Ele explica que muitos produtores não terão para onde escoar os alimentos. E que um corte tão forte no orçamento afetará negativamente os beneficiários dessa política: os camponeses e as famílias em ameaça de insegurança alimentar. “Fecham-se mercados para a agricultura familiar, impedindo o escoamento de seus produtos de modo sistemático e a preço justo”, descreve. “Isso pode significar perda ou diminuição da produção e impacta no orçamento da família, consequentemente em sua alimentação”.

COMBATE À FOME AMEAÇADO

O PAA foi criado em 2003 e tem como objetivo criar uma rede de promoção à segurança alimentar. O programa adquire produtos de pequenos agricultores para oferecê-los às pessoas em situação de insegurança alimentar e nutricional. Baptista explica que a redução do PAA e de outras políticas ameaça o combate à fome no país.

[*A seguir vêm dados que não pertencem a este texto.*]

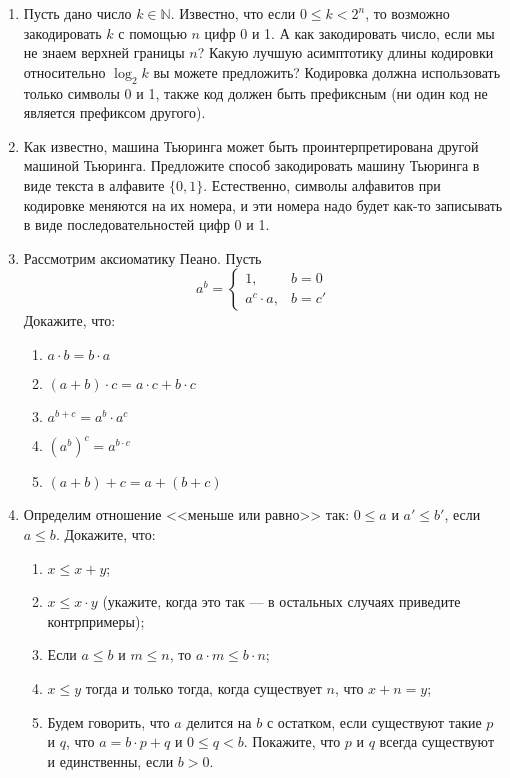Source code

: \documentclass[10pt,a4paper,oneside]{article}
\begin{document}
\begin{enumerate}
\item Пусть дано число $k \in \mathbb{N}$. Известно, что если $0 \le k < 2^n$, то возможно закодировать $k$ с помощью $n$ цифр 0 и 1.
А как закодировать число, если мы не знаем верхней границы $n$? Какую лучшую асимптотику длины кодировки относительно $\log_2 k$ вы можете
предложить? Кодировка должна использовать только символы 0 и 1, также код должен быть префиксным (ни один код не является префиксом другого).

\item Как известно, машина Тьюринга может быть проинтерпретирована другой машиной Тьюринга.
Предложите способ закодировать машину Тьюринга в виде текста в алфавите $\{0,1\}$.
Естественно, символы алфавитов при кодировке меняются на их номера, и эти номера надо будет как-то записывать в виде последовательностей цифр 0 и 1.

\item Рассмотрим аксиоматику Пеано. 
Пусть $$a^b = \left\{\begin{array}{ll}1,& b= 0 \\a^c\cdot a,&b = c'\end{array}\right.$$
Докажите, что:
\begin{enumerate}
\item $a \cdot b = b \cdot a$
\item $(a + b) \cdot c = a \cdot c + b \cdot c$
\item $a^{b+c} = a^b \cdot a^c$
\item $(a^b)^c = a^{b \cdot c}$
\item $(a + b) + c = a + (b + c)$
\end{enumerate}

\item Определим отношение <<меньше или равно>> так: $0 \le a$ и $a' \le b'$, если $a \le b$. Докажите, что:
\begin{enumerate}
\item $x \le x+y$;
\item $x \le x \cdot y$ (укажите, когда это так --- в остальных случаях приведите контрпримеры);
\item Если $a \le b$ и $m \le n$, то $a \cdot m \le b \cdot n$;
\item $x \le y$ тогда и только тогда, когда существует $n$, что $x + n = y$;
\item Будем говорить, что $a$ делится на $b$ с остатком, если существуют такие $p$ и $q$, что 
$a = b \cdot p + q$ и $0 \le q < b$. Покажите, что $p$ и $q$ всегда существуют и единственны,
если $b > 0$.
\end{enumerate}


\end{enumerate}
\end{document}
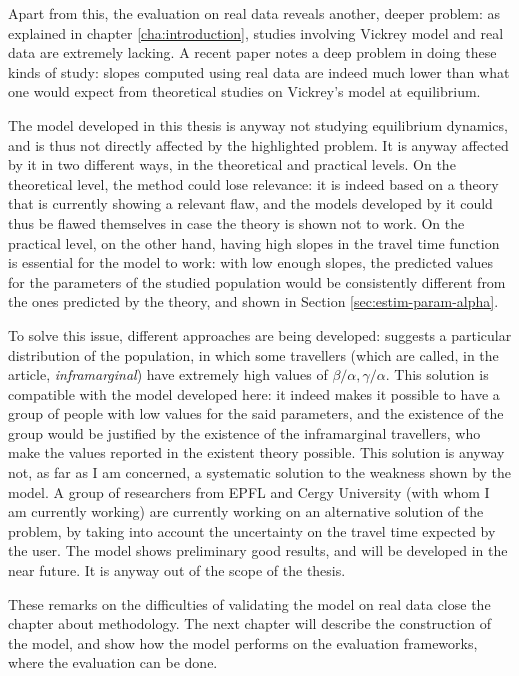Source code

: Apart from this, the evaluation on real data reveals another, deeper problem:
as explained in chapter \ref{cha:introduction},
studies involving Vickrey model and real data are extremely lacking.
A recent paper \parencite{https://doi.org/10.1111/iere.12692} notes a deep problem in doing these kinds of study:
slopes computed using real data are indeed much lower than what one would expect from theoretical studies on Vickrey's model at equilibrium.

The model developed in this thesis is anyway not studying equilibrium dynamics,
and is thus not directly affected by the highlighted problem.
It is anyway affected by it in two different ways, in the theoretical and practical levels.
On the theoretical level, the method could lose relevance:
it is indeed based on a theory that is currently showing a relevant flaw,
and the models developed by it could thus be flawed themselves in case the theory is shown not to work.
On the practical level, on the other hand,
having high slopes in the travel time function is essential for the model to work:
with low enough slopes,
the predicted values for the parameters of the studied population would be consistently different from the ones predicted by the theory, and shown in Section \ref{sec:estim-param-alpha}.

To solve this issue, different approaches are being developed:
\textcite{https://doi.org/10.1111/iere.12692} suggests a particular distribution of the population,
in which some travellers (which are called, in the article, \textit{inframarginal}) have extremely high values of \(\beta/\alpha, \gamma/\alpha\).
This solution is compatible with the model developed here:
it indeed makes it possible to have a group of people with low values for the said parameters,
and the existence of the group would be justified by the existence of the inframarginal travellers,
who make the values reported in the existent theory possible.
This solution is anyway not, as far as I am concerned,
a systematic solution to the weakness shown by the model.
A group of researchers from EPFL and Cergy University (with whom I am currently working) are currently working on an alternative solution of the problem,
by taking into account the uncertainty on the travel time expected by the user.
The model shows preliminary good results, and will be developed in the near future.
It is anyway out of the scope of the thesis.

These remarks on the difficulties of validating the model on real data close the chapter about methodology.
The next chapter will describe the construction of the model,
and show how the model performs on the evaluation frameworks,
where the evaluation can be done.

– Começam a aparecer os pedintes. Nas estradas começamos a ver pessoas que tapam os buracos na esperança de que os carros que por ali trafegam deixem cair alguns centavos; as sinaleiras das cidades cheias de pedintes ou de pessoas que vendem mercadorias insignificantes na expectativa de angariar alguns reais ao final do dia.

O Censo Agropecuário de 2006 constatou que cerca de 70% da alimentação que está na mesa dos brasileiros é oriunda da agricultura familiar – e não do agronegócio. Para o coordenador da ASA, uma rede que reúne mil organizações ligadas ao tema, a criação do Ministério do Desenvolvimento Agrário fortaleceu esse modelo. Mas a pasta foi extinta pelo governo Temer.

FACÃO AFIADO

Baptista enumera outros cortes que ameaçam a segurança alimentar e a produção camponesa no Brasil: redimensionamento e restrições ao Bolsa Família; desmonte da institucionalidade da agricultura familiar, com a substituição do Ministério do Desenvolvimento Agrário por uma Secretaria Especial na Casa Civil. E mais: fragilização das leis trabalhistas e consequente diminuição de direitos; fragilização dos processos de acesso à terra, especialmente pelos povos tradicionais.

No caso do Semiárido, o representante da ASA cita outras políticas públicas que dão segurança às populações da região. Ele cita como exemplo o Programa Cisternas, financiado pelo Ministério do Desenvolvimento Social desde 2003. O programa garante acesso à água para o consumo humano e para a produção de alimentos por meio de tecnologias sociais simples e de baixo custo, como a captação de água da chuva.

“É uma ação que tende a espalhar-se para outras regiões”, afirma Baptista. Ele lembra que o programa idealizado pela ASA – e que se tornou uma política pública de segurança alimentar – capta água para escolas. “No início do ano esse programa sofreu um contingenciamento de cerca de 50%, até o momento não revertido para todas as suas linhas. E teve outro corte de cerca de 40% nesta semana”.